One might be interested in the relative difference in predictive performance between an ERGM and an FERGM. While the `coef_plot()`

function offers an opportunity to compare the coefficients of these two models, it does not provide a means to assess the relative fit of each model. Relative fit is examined through simulating a number of networks based upon the model results and examining the average number of correctly predicted ties across all simulated networks. This routine is described by the manuscript presenting the model (Box-Steffensmeier, Morgan, and Christenson 2017). The code to perform this routine is as follows:

```
# Use fergm built in compare_predictions function to compare predictions of ERGM and FERGM
predict_out <- compare_predictions(ergm_fit = ergm.fit, fergm_fit = fergm.fit, replications = 100)
# Use the built in compare_predictions_plot function to examine the densities of correctly predicted
# ties from the compare_predictions simulations
compare_predictions_plot(predict_out)
# We can also conduct a KS test to determine if the FERGM fit it statistically disginguishable
# from the ERGM fit
compare_predictions_test(predict_out)
```

Box-Steffensmeier, Jan, Jason Morgan, and Dino Christenson. 2017. “Modeling Unobserved Heterogeneity in Social Networks with the Frailty Exponential Random Graph Model.” *Political Analysis*.

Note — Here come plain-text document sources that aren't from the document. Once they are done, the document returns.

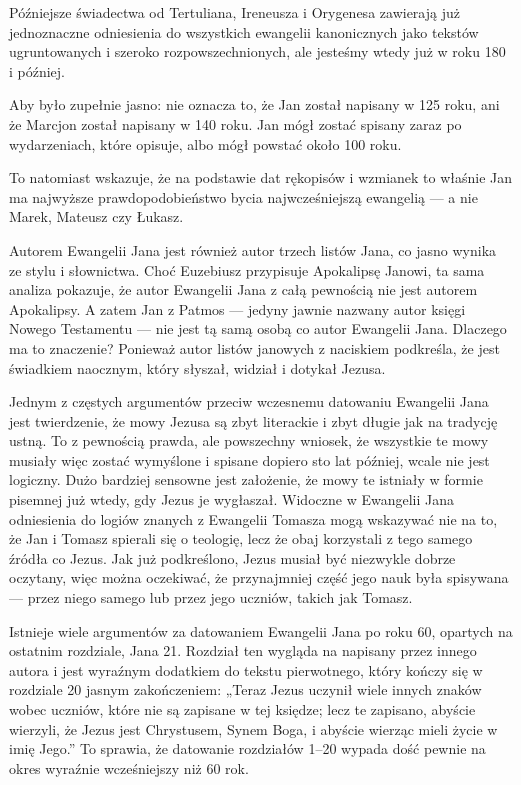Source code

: Późniejsze świadectwa od Tertuliana, Ireneusza i Orygenesa zawierają już jednoznaczne odniesienia do wszystkich ewangelii kanonicznych jako tekstów ugruntowanych i szeroko rozpowszechnionych, ale jesteśmy wtedy już w roku 180 i później.

Aby było zupełnie jasno: nie oznacza to, że Jan został napisany w 125 roku, ani że Marcjon został napisany w 140 roku.
Jan mógł zostać spisany zaraz po wydarzeniach, które opisuje, albo mógł powstać około 100 roku.

To natomiast wskazuje, że na podstawie dat rękopisów i wzmianek to właśnie Jan ma najwyższe prawdopodobieństwo bycia najwcześniejszą ewangelią — a nie Marek, Mateusz czy Łukasz.

Autorem Ewangelii Jana jest również autor trzech listów Jana, co jasno wynika ze stylu i słownictwa.
Choć Euzebiusz przypisuje Apokalipsę Janowi, ta sama analiza pokazuje, że autor Ewangelii Jana z całą pewnością nie jest autorem Apokalipsy.
A zatem Jan z Patmos — jedyny jawnie nazwany autor księgi Nowego Testamentu — nie jest tą samą osobą co autor Ewangelii Jana.
Dlaczego ma to znaczenie?
Ponieważ autor listów janowych z naciskiem podkreśla, że jest świadkiem naocznym, który słyszał, widział i dotykał Jezusa.

Jednym z częstych argumentów przeciw wczesnemu datowaniu Ewangelii Jana jest twierdzenie, że mowy Jezusa są zbyt literackie i zbyt długie jak na tradycję ustną.
To z pewnością prawda, ale powszechny wniosek, że wszystkie te mowy musiały więc zostać wymyślone i spisane dopiero sto lat później, wcale nie jest logiczny.
Dużo bardziej sensowne jest założenie, że mowy te istniały w formie pisemnej już wtedy, gdy Jezus je wygłaszał.
Widoczne w Ewangelii Jana odniesienia do logiów znanych z Ewangelii Tomasza mogą wskazywać nie na to, że Jan i Tomasz spierali się o teologię, lecz że obaj korzystali z tego samego źródła co Jezus.
Jak już podkreślono, Jezus musiał być niezwykle dobrze oczytany, więc można oczekiwać, że przynajmniej część jego nauk była spisywana — przez niego samego lub przez jego uczniów, takich jak Tomasz.

Istnieje wiele argumentów za datowaniem Ewangelii Jana po roku 60, opartych na ostatnim rozdziale, Jana 21.
Rozdział ten wygląda na napisany przez innego autora i jest wyraźnym dodatkiem do tekstu pierwotnego, który kończy się w rozdziale 20 jasnym zakończeniem:
„Teraz Jezus uczynił wiele innych znaków wobec uczniów, które nie są zapisane w tej księdze;
lecz te zapisano, abyście wierzyli, że Jezus jest Chrystusem, Synem Boga, i abyście wierząc mieli życie w imię Jego.”
To sprawia, że datowanie rozdziałów 1–20 wypada dość pewnie na okres wyraźnie wcześniejszy niż 60 rok.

Guo, Jiqiang, D Lee, K Sakrejda, J Gabry, B Goodrich, J De Guzman, E Niebler, T Heller, and J Fletcher. 2016. “Rstan: R Interface to Stan.” *R Package Version* 2: 0–3.

Hunter, David R, Mark S Handcock, Carter T Butts, Steven M Goodreau, and Martina Morris. 2008. “Ergm: A Package to Fit, Simulate and Diagnose Exponential-Family Models for Networks.” *Journal of Statistical Software* 24 (3). NIH Public Access: nihpa54860.